4.3. Limitations and Further Research
This review identified several limitations in existing research on household water quantity that should be addressed by future studies. First, there is a paucity of studies that actually assess water quantity at the household level. While previous reviews have identified dozens of studies on the health impact of water quality and water access, few studies actually quantify the amount of water available. Even the proposed post-2015 targets simply rely on time to collect water as a proxy for water quantity [44
]. The current available guidelines vary widely in their recommendations for the required amount of water per person per day, with a range of 15 to 50 L per capita per day [16
]. Additional studies that directly measure the effects of changes in water quantity on health will allow for more valid, consistent, and evidence-based water quantity guidelines. Studies that examine water usage and the associated health outcomes in different settings, such as examining NCDs in low-income countries, would also be useful.
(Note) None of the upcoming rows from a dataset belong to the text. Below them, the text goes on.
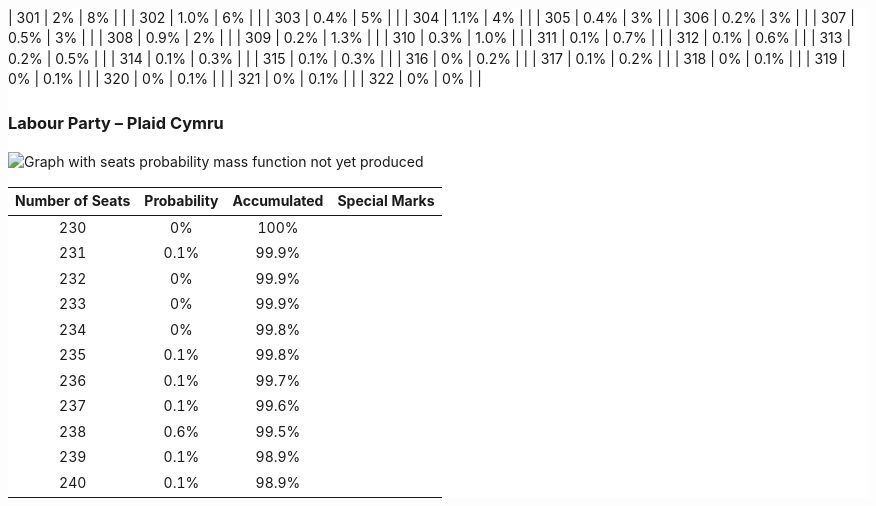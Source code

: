 | 301 | 2% | 8% |  |
| 302 | 1.0% | 6% |  |
| 303 | 0.4% | 5% |  |
| 304 | 1.1% | 4% |  |
| 305 | 0.4% | 3% |  |
| 306 | 0.2% | 3% |  |
| 307 | 0.5% | 3% |  |
| 308 | 0.9% | 2% |  |
| 309 | 0.2% | 1.3% |  |
| 310 | 0.3% | 1.0% |  |
| 311 | 0.1% | 0.7% |  |
| 312 | 0.1% | 0.6% |  |
| 313 | 0.2% | 0.5% |  |
| 314 | 0.1% | 0.3% |  |
| 315 | 0.1% | 0.3% |  |
| 316 | 0% | 0.2% |  |
| 317 | 0.1% | 0.2% |  |
| 318 | 0% | 0.1% |  |
| 319 | 0% | 0.1% |  |
| 320 | 0% | 0.1% |  |
| 321 | 0% | 0.1% |  |
| 322 | 0% | 0% |  |

### Labour Party – Plaid Cymru

![Graph with seats probability mass function not yet produced](2018-08-17-Opinium-coalitions-seats-pmf-lab–pc.png "Seats Probability Mass Function")

| Number of Seats | Probability | Accumulated | Special Marks |
|:---------------:|:-----------:|:-----------:|:-------------:|
| 230 | 0% | 100% |  |
| 231 | 0.1% | 99.9% |  |
| 232 | 0% | 99.9% |  |
| 233 | 0% | 99.9% |  |
| 234 | 0% | 99.8% |  |
| 235 | 0.1% | 99.8% |  |
| 236 | 0.1% | 99.7% |  |
| 237 | 0.1% | 99.6% |  |
| 238 | 0.6% | 99.5% |  |
| 239 | 0.1% | 98.9% |  |
| 240 | 0.1% | 98.9% |  |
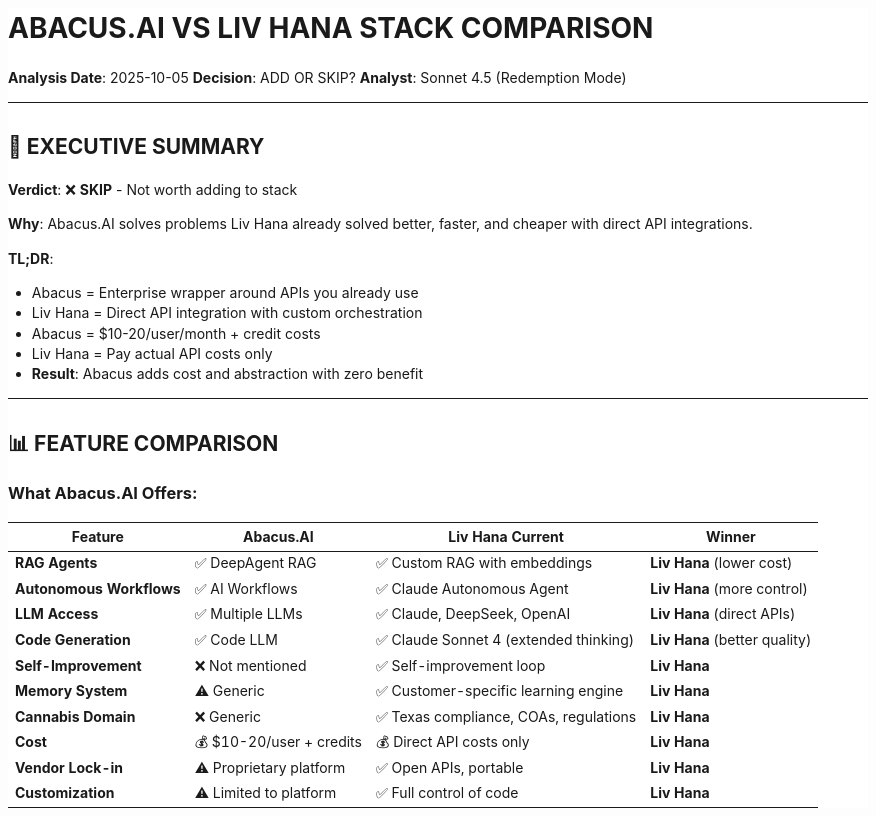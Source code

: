 







# ABACUS.AI VS LIV HANA STACK COMPARISON

**Analysis Date**: 2025-10-05
**Decision**: ADD OR SKIP?
**Analyst**: Sonnet 4.5 (Redemption Mode)

---

## 🎯 EXECUTIVE SUMMARY

**Verdict**: ❌ **SKIP** - Not worth adding to stack

**Why**: Abacus.AI solves problems Liv Hana already solved better, faster, and cheaper with direct API integrations.

**TL;DR**:
- Abacus = Enterprise wrapper around APIs you already use
- Liv Hana = Direct API integration with custom orchestration
- Abacus = $10-20/user/month + credit costs
- Liv Hana = Pay actual API costs only
- **Result**: Abacus adds cost and abstraction with zero benefit

---

## 📊 FEATURE COMPARISON

### What Abacus.AI Offers:

| Feature | Abacus.AI | Liv Hana Current | Winner |
|---------|-----------|------------------|--------|
| **RAG Agents** | ✅ DeepAgent RAG | ✅ Custom RAG with embeddings | **Liv Hana** (lower cost) |
| **Autonomous Workflows** | ✅ AI Workflows | ✅ Claude Autonomous Agent | **Liv Hana** (more control) |
| **LLM Access** | ✅ Multiple LLMs | ✅ Claude, DeepSeek, OpenAI | **Liv Hana** (direct APIs) |
| **Code Generation** | ✅ Code LLM | ✅ Claude Sonnet 4 (extended thinking) | **Liv Hana** (better quality) |
| **Self-Improvement** | ❌ Not mentioned | ✅ Self-improvement loop | **Liv Hana** |
| **Memory System** | ⚠️ Generic | ✅ Customer-specific learning engine | **Liv Hana** |
| **Cannabis Domain** | ❌ Generic | ✅ Texas compliance, COAs, regulations | **Liv Hana** |
| **Cost** | 💰 $10-20/user + credits | 💰 Direct API costs only | **Liv Hana** |
| **Vendor Lock-in** | ⚠️ Proprietary platform | ✅ Open APIs, portable | **Liv Hana** |
| **Customization** | ⚠️ Limited to platform | ✅ Full control of code | **Liv Hana** |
Second, the studies that do include a direct measurement of water quantity mainly follow a cross-sectional design with significant risks of confounding and bias. We identified no randomized controlled trials that assessed the impact of water quantity and health. In future, when researchers deliver interventions that are hypothesized to improve the quantity of water used by a household—such as building a standpipe in a household’s yard—they should measure the amount of water used by the household before and after the intervention and compare it to a valid counterfactual group. They could also measure the health impact of interventions that improve the efficiency of water use and so free up the quantity of water to be used for other tasks. In either case, if the intervention proves successful, the researchers could provide the counterfactual group with the intervention at the study’s close. These studies would allow for the conduct of randomized trials on water quantity without unethically restricting people’s water use, and they would also allow research on how people’s habits and preferences influence the quantity of water they use when restrictions on water quantity are eased. A supplementary source of evidence could be well-conducted, long-running surveys such as the Nurses’ Health Study cited in the section on NCDs, which could allow for much larger sample sizes than the randomized studies described above.
Third, the manner in which water quantity was actually measured varied significantly among studies and in some cases relied on self-reports whose accuracy has not been confirmed. There is a need for standard and validated approaches for measuring water quantity in the home, ideally using sensors or other technologies that are accurate and do not cause reactivity [45
Finally, this review suggests that research to assess the impact of water quantity on health must also measure how the water is actually used—a gap in much of the existing research. People do not merely collect water; they use it for hygiene, drinking, cleaning, and other purposes, all of which provide different health benefits. Depending on the disease outcome of interest, studies should include measures of the amount of water used for consumption, for personal hygiene, and for cleaning, as these were identified in this review as being associated with at least one health outcome.